EXERCISE PROMPT:
Take each line of the records below that contains the string "dann" and copy it.

** DATA EXCERPTS follows **

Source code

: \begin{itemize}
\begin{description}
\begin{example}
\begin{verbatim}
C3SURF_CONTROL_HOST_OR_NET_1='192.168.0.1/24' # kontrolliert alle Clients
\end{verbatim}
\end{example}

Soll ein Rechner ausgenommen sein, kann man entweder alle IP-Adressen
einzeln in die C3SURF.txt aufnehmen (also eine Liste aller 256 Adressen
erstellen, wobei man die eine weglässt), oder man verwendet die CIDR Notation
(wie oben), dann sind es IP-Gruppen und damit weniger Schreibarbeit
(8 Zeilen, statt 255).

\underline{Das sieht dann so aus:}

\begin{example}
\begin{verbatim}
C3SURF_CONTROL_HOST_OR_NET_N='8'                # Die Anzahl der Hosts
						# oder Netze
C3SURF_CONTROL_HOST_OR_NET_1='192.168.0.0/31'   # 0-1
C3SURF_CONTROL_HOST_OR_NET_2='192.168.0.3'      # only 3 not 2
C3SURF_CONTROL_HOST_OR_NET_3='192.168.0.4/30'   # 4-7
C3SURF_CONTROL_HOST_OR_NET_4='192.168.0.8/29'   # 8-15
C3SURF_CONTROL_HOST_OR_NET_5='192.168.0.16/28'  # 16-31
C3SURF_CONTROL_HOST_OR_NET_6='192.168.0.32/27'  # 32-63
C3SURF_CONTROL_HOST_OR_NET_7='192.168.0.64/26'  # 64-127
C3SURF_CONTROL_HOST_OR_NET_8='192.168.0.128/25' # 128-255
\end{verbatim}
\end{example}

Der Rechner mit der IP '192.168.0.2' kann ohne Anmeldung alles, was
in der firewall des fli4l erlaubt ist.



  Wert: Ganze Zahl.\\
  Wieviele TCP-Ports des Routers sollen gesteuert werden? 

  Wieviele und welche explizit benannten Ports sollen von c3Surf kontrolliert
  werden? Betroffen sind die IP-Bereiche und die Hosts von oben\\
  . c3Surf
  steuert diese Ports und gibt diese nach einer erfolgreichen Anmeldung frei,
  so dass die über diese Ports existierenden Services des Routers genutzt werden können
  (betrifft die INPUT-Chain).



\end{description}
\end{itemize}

** End of DATA EXCERPTS **

ANSWER FOR THE TASK:
(wie oben), dann sind es IP-Gruppen und damit weniger Schreibarbeit
\underline{Das sieht dann so aus:}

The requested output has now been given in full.